**The problem:** Every line of the listing below should be written out exactly.

[Opening Data section section]

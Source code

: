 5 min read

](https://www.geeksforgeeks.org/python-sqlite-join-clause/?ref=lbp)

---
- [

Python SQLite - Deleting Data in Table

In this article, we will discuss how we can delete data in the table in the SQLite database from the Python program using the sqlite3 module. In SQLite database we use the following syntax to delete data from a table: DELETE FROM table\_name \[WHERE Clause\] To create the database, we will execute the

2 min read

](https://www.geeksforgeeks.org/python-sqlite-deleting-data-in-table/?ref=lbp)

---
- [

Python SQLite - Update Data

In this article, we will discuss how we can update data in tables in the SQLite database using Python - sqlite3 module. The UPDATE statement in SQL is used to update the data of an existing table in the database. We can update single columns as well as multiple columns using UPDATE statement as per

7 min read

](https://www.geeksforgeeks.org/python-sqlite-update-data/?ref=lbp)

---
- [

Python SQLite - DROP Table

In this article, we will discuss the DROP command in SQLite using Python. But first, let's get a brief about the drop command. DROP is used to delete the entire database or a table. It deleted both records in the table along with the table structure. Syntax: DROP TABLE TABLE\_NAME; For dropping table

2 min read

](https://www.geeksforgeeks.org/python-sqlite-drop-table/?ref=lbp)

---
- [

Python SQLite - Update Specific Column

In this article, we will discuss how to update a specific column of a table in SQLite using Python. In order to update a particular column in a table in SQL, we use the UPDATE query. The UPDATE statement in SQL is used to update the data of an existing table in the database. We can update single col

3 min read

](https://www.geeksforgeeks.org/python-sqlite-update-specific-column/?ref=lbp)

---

[Closing Data section section]

**Your solution:**
Source code

: 5 min read

](https://www.geeksforgeeks.org/python-sqlite-join-clause/?ref=lbp)

---
- [

Python SQLite - Deleting Data in Table

In this article, we will discuss how we can delete data in the table in the SQLite database from the Python program using the sqlite3 module. In SQLite database we use the following syntax to delete data from a table: DELETE FROM table\_name \[WHERE Clause\] To create the database, we will execute the

2 min read

](https://www.geeksforgeeks.org/python-sqlite-deleting-data-in-table/?ref=lbp)

---
- [

Python SQLite - Update Data

In this article, we will discuss how we can update data in tables in the SQLite database using Python - sqlite3 module. The UPDATE statement in SQL is used to update the data of an existing table in the database. We can update single columns as well as multiple columns using UPDATE statement as per

7 min read

](https://www.geeksforgeeks.org/python-sqlite-update-data/?ref=lbp)

---
- [

Python SQLite - DROP Table

In this article, we will discuss the DROP command in SQLite using Python. But first, let's get a brief about the drop command. DROP is used to delete the entire database or a table. It deleted both records in the table along with the table structure. Syntax: DROP TABLE TABLE\_NAME; For dropping table

2 min read

](https://www.geeksforgeeks.org/python-sqlite-drop-table/?ref=lbp)

---
- [

Python SQLite - Update Specific Column

In this article, we will discuss how to update a specific column of a table in SQLite using Python. In order to update a particular column in a table in SQL, we use the UPDATE query. The UPDATE statement in SQL is used to update the data of an existing table in the database. We can update single col

3 min read

](https://www.geeksforgeeks.org/python-sqlite-update-specific-column/?ref=lbp)

---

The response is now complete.